Lab 3: The Synthetic Psychology of Sound Localization

Return to the lab overview, or move on to task 3.

Task 2: Learn some background theory

The question we are going to concern ourselves with is how your two ears are able to perceive a 3D stereo image. This is sometimes called the problem of "auditory scene analysis."

David Heeger describes the above pictures this way: "Al Bregman calls this the problem of auditory scene analysis and he uses this picture as an analogy for what your auditory system must do. The lake corresponds to your auditory world, the waves on the lake correspond to sound waves, the two channels correspond to your ear canals, and the two pieces of cloth correspond to your two ear drums. Just from the motion of the cloths, you have to figure out what's happening on the lake."

The overall solution to this problem is not completely understood, but particular aspects of the problem are. In particular, there is a pretty well developed theory of the spatial localization of single sound sources in the auditory field. This refers to the ability to "perceive" the location of a single audio source such as a person talking. This will be the topic of the lab.

First, a bit of terminology... Single point sound sources can be localized using two coordinates: the azimuth which is the angular difference along the horizon, and the elevation which is how high or low things sound compared to your head. Together these two coordinates provide a complete description of the location of a sound in space.

To perceive these differences there are two "cues" or features of the world that your brain appears to rely heavily on: the inter-aural intensity differences (IID) and the inter-aural timing difference (ITD).

Inter-aural intensity differences (IDD)

IID refers to that fact that the loudness of sound radiating from a single point source will differ between the two ears. There are a variety of reasons for this. First is that the intensity of sound drops off as a function of distance. You know this to be true because yelling at someone far away is sometimes impossible. Sound travels through the air, but the air itself absorbs some of the energy and amplitude of the wave is reduced. This is reflected in the image below in the sense that there is an "extra length" that the sound wave has to travel to reach the ear furthest from the sound.

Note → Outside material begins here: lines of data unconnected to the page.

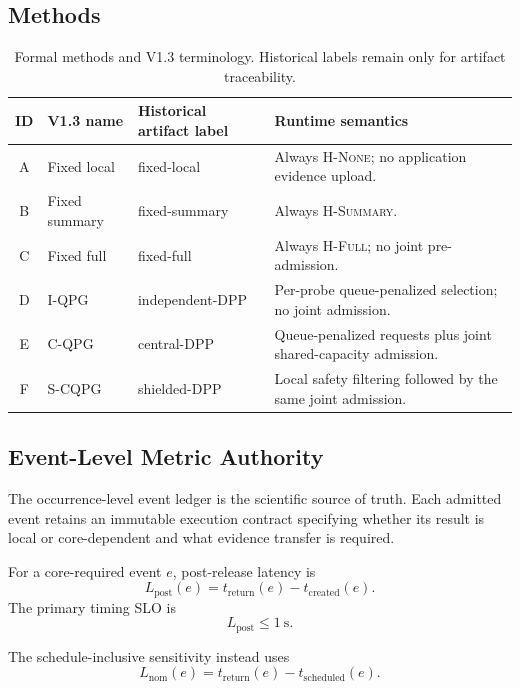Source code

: \documentclass[10pt,journal]{IEEEtran}
\newcommand{\Hnone}{\textsc{H-None}}
\newcommand{\Hsummary}{\textsc{H-Summary}}
\newcommand{\Hfull}{\textsc{H-Full}}
\newcommand{\IQPG}{\textsc{I-QPG}}
\newcommand{\CQPG}{\textsc{C-QPG}}
\newcommand{\SCQPG}{\textsc{S-CQPG}}
\begin{document}
\subsection{Methods}

\begin{table}[t]
\centering
\caption{Formal methods and V1.3 terminology. Historical labels remain
only for artifact traceability.}
\label{tab:methods}
\small
\begin{tabular}{@{}clll@{}}
\toprule
ID & V1.3 name & Historical artifact label & Runtime semantics \\
\midrule
A & Fixed local & fixed-local &
Always \Hnone; no application evidence upload. \\
B & Fixed summary & fixed-summary &
Always \Hsummary. \\
C & Fixed full & fixed-full &
Always \Hfull; no joint pre-admission. \\
D & \IQPG & independent-DPP &
Per-probe queue-penalized selection; no joint admission. \\
E & \CQPG & central-DPP &
Queue-penalized requests plus joint shared-capacity admission. \\
F & \SCQPG & shielded-DPP &
Local safety filtering followed by the same joint admission. \\
\bottomrule
\end{tabular}
\end{table}

\subsection{Event-Level Metric Authority}

The occurrence-level event ledger is the scientific source of truth.
Each admitted event retains an immutable execution contract specifying
whether its result is local or core-dependent and what evidence transfer
is required.

For a core-required event $e$, post-release latency is
\begin{equation}
L_{\mathrm{post}}(e)
=
t_{\mathrm{return}}(e)
-
t_{\mathrm{created}}(e).
\label{eq:postlat}
\end{equation}
The primary timing SLO is
\begin{equation}
L_{\mathrm{post}}\leq1~\mathrm{s}.
\end{equation}

The schedule-inclusive sensitivity instead uses
\begin{equation}
L_{\mathrm{nom}}(e)
=
t_{\mathrm{return}}(e)
-
t_{\mathrm{scheduled}}(e).
\label{eq:nomlat}
\end{equation}
\end{document}
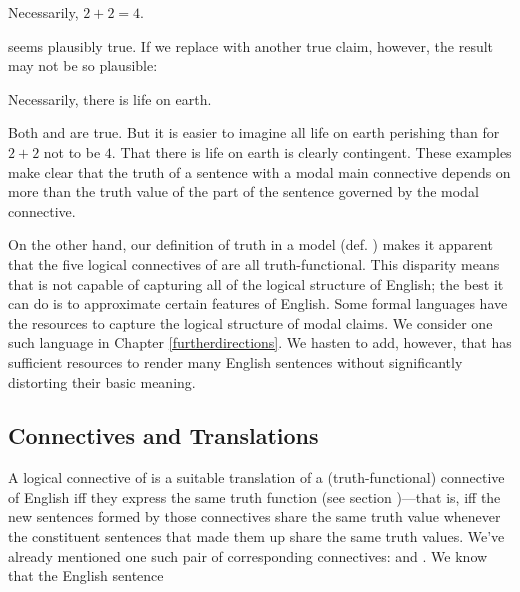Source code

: \begin{menumerate}
	\item Necessarily, $2+2=4$.
\end{menumerate}

\noindent{}seems plausibly true.  If we replace  with another true claim, however, the result may not be so plausible:

\begin{menumerate}
	\item Necessarily, there is life on earth.
\end{menumerate}

\noindent{}Both  and  are true. But it is easier to imagine all life on earth perishing than for $2+2$ not to be $4$. That there is life on earth is clearly contingent. These examples make clear that the truth of a sentence with a modal main connective depends on more than the truth value of the part of the sentence governed by the modal connective.  

On the other hand, our definition of truth in a model (def. ) makes it apparent that the five logical connectives of \GSL{} are all truth-functional.  This disparity means that \GSL{} is not capable of capturing all of the logical structure of English; the best it can do is to approximate certain features of English.  Some formal languages have the resources to capture the logical structure of modal claims.  We consider one such language in Chapter \ref{furtherdirections}.  We hasten to add, however, that \GSL{} has sufficient resources to render many English sentences without significantly distorting their basic meaning.

\subsection{Connectives and Translations}\label{GSLConnectives and Trans}

A logical connective of \GSL{} is a suitable translation of a (truth-functional) connective of English iff they express the same truth function (see section )---that is, iff the new sentences formed by those connectives share the same truth value whenever the constituent sentences that made them up share the same truth values.  We've already mentioned one such pair of corresponding connectives:  and \mention{$\WEDGE$}.  We know that the English sentence

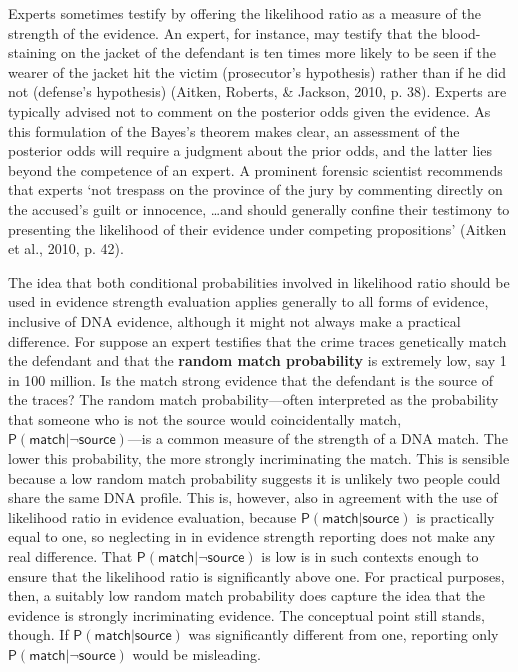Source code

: \documentclass[10pt,dvipsnames,enabledeprecatedfontcommands]{scrartcl}
\newcommand{\pr}[1]{\mathsf{P}(#1)}
\begin{document}
Experts sometimes testify by offering the likelihood ratio as a measure
of the strength of the evidence. An expert, for instance, may testify
that the blood-staining on the jacket of the defendant is ten times more
likely to be seen if the wearer of the jacket hit the victim
(prosecutor's hypothesis) rather than if he did not (defense's
hypothesis) (Aitken, Roberts, \& Jackson, 2010, p. 38). Experts are
typically advised not to comment on the posterior odds given the
evidence. As this formulation of the Bayes's theorem makes clear, an
assessment of the posterior odds will require a judgment about the prior
odds, and the latter lies beyond the competence of an expert. A
prominent forensic scientist recommends that experts `not trespass on
the province of the jury by commenting directly on the accused's guilt
or innocence, \dots and should generally confine their testimony to
presenting the likelihood of their evidence under competing
propositions' (Aitken et al., 2010, p. 42).

The idea that both conditional probabilities involved in likelihood
ratio should be used in evidence strength evaluation applies generally
to all forms of evidence, inclusive of DNA evidence, although it might
not always make a practical difference. For suppose an expert testifies
that the crime traces genetically match the defendant and that the
\textbf{random match probability} is extremely low, say 1 in 100
million. Is the match strong evidence that the defendant is the source
of the traces? The random match probability---often interpreted as the
probability that someone who is not the source would coincidentally
match, \(\pr{\textsf{match} \vert \neg \textsf{source}}\)---is a common
measure of the strength of a DNA match. The lower this probability, the
more strongly incriminating the match. This is sensible because a low
random match probability suggests it is unlikely two people could share
the same DNA profile. This is, however, also in agreement with the use
of likelihood ratio in evidence evaluation, because
\(\pr{\textsf{match} \vert \textsf{source}}\) is practically equal to
one, so neglecting in in evidence strength reporting does not make any
real difference. That \(\pr{\textsf{match} \vert \neg \textsf{source}}\)
is low is in such contexts enough to ensure that the likelihood ratio is
significantly above one. For practical purposes, then, a suitably low
random match probability does capture the idea that the evidence is
strongly incriminating evidence. The conceptual point still stands,
though. If \(\pr{\textsf{match} \vert \textsf{source}}\) was
significantly different from one, reporting only
\(\pr{\textsf{match} \vert \neg \textsf{source}}\) would be misleading.
\end{document}
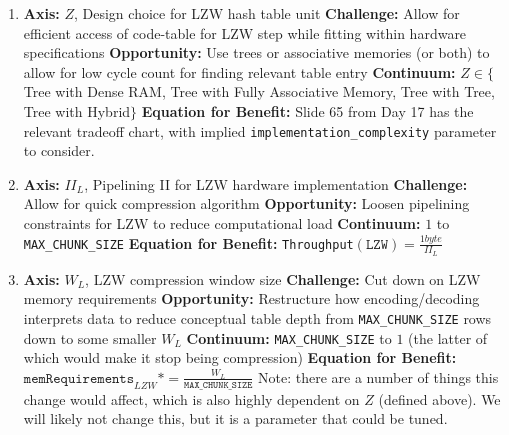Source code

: \documentclass{article}
\begin{document}
\begin{enumerate}
\begin{enumerate}
\item%

\textbf{Axis:} $Z$, Design choice for LZW hash table unit
\newline
\textbf{Challenge:} Allow for efficient access of code-table for LZW step while fitting within hardware specifications
\newline
\textbf{Opportunity:} Use trees or associative memories (or both) to allow for low cycle count for finding relevant table entry
\newline
\textbf{Continuum:} $Z\in\{$Tree with Dense RAM, Tree with Fully Associative Memory, Tree with Tree, Tree with Hybrid$\}$
\newline
\textbf{Equation for Benefit:} Slide 65 from Day 17 has the relevant tradeoff chart, with implied \texttt{implementation\_complexity} parameter to consider.

\item%

\textbf{Axis:} $II_L$, Pipelining II for LZW hardware implementation
\newline
\textbf{Challenge:} Allow for quick compression algorithm
\newline
\textbf{Opportunity:} Loosen pipelining constraints for LZW to reduce computational load
\newline
\textbf{Continuum:} $1$ to \texttt{MAX\_CHUNK\_SIZE}
\newline
\textbf{Equation for Benefit:} \texttt{Throughput}$\left(\texttt{LZW}\right)=\frac{1 byte}{II_L}$

\item%

\textbf{Axis:} $W_L$, LZW compression window size
\newline
\textbf{Challenge:} Cut down on LZW memory requirements
\newline
\textbf{Opportunity:} Restructure how encoding/decoding interprets data to reduce conceptual table depth from \texttt{MAX\_CHUNK\_SIZE} rows down to some smaller $W_L$
\newline
\textbf{Continuum:} \texttt{MAX\_CHUNK\_SIZE} to $1$ (the latter of which would make it stop being compression)
\newline
\textbf{Equation for Benefit:} $\texttt{memRequirements}_{LZW} *= \frac{W_L}{\texttt{MAX\_CHUNK\_SIZE}}$\newline
Note: there are a number of things this change would affect, which is also highly dependent on $Z$ (defined above). We will likely not change this, but it is a parameter that could be tuned.


\end{enumerate}
\end{enumerate}
\end{document}
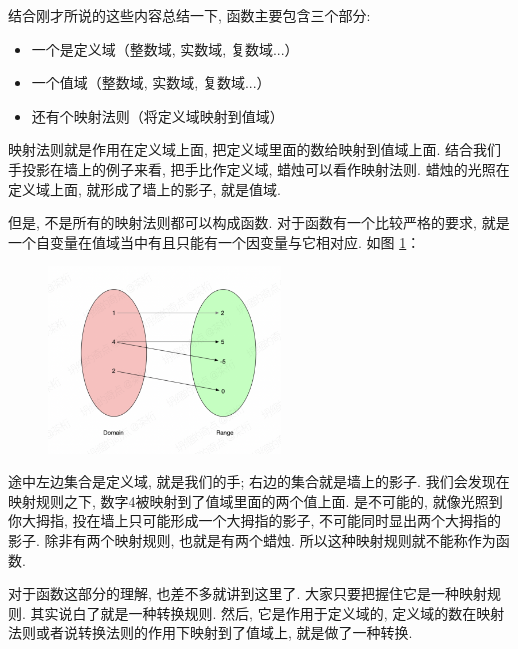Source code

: 结合刚才所说的这些内容总结一下, 函数主要包含三个部分:

\begin{itemize}
  \item 一个是定义域（整数域, 实数域, 复数域...）
  \item 一个值域（整数域, 实数域, 复数域...）
  \item 还有个映射法则（将定义域映射到值域）
\end{itemize}

映射法则就是作用在定义域上面, 把定义域里面的数给映射到值域上面. 结合我们手投影在墙上的例子来看, 把手比作定义域, 蜡烛可以看作映射法则. 蜡烛的光照在定义域上面, 就形成了墙上的影子, 就是值域. 

但是, 不是所有的映射法则都可以构成函数. 对于函数有一个比较严格的要求, 就是一个自变量在值域当中有且只能有一个因变量与它相对应. 如图 \ref{fig:img7_3}：

\begin{figure}[ht]
  \centering
  \includegraphics[width=0.55\textwidth]{asset/78b109d0-c39f-446b-ba0a-2b983138d76f.png}
  \caption{}
  \label{fig:img7_3}
\end{figure}

途中左边集合是定义域, 就是我们的手; 右边的集合就是墙上的影子. 我们会发现在映射规则之下, 数字4被映射到了值域里面的两个值上面. 是不可能的, 就像光照到你大拇指, 投在墙上只可能形成一个大拇指的影子, 不可能同时显出两个大拇指的影子. 除非有两个映射规则, 也就是有两个蜡烛. 所以这种映射规则就不能称作为函数. 

对于函数这部分的理解, 也差不多就讲到这里了. 大家只要把握住它是一种映射规则. 其实说白了就是一种转换规则. 然后, 它是作用于定义域的, 定义域的数在映射法则或者说转换法则的作用下映射到了值域上, 就是做了一种转换. 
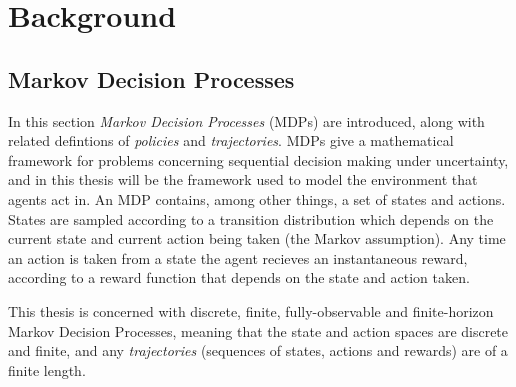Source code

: 

\chapter{\label{ch:2-background}Background}

    \minitoc









    


\section{Markov Decision Processes}
\label{sec:2-1-mdps}


    In this section \textit{Markov Decision Processes} (MDPs) are introduced, along with related defintions of \textit{policies} and \textit{trajectories}. MDPs give a mathematical framework for problems concerning sequential decision making under uncertainty, and in this thesis will be the framework used to model the environment that agents act in. An MDP contains, among other things, a set of states and actions. States are sampled according to a transition distribution which depends on the current state and current action being taken (the Markov assumption). Any time an action is taken from a state the agent recieves an instantaneous reward, according to a reward function that depends on the state and action taken.

    This thesis is concerned with discrete, finite, fully-observable and finite-horizon Markov Decision Processes, meaning that the state and action spaces are discrete and finite, and any \textit{trajectories} (sequences of states, actions and rewards) are of a finite length.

Another reason is that you have a big fleshy mound between your ears... your head (and brain). Your head tends to absorb the sound energy causing what is known as a sound shadow on one side of your head. This is depicted in the figure very clearly. Here, the head absorbs the sound arriving from the left and makes it much quieter on the right. You may not realize this is happening because it is pretty constant your whole life. However, your brain is constantly compensating for these features.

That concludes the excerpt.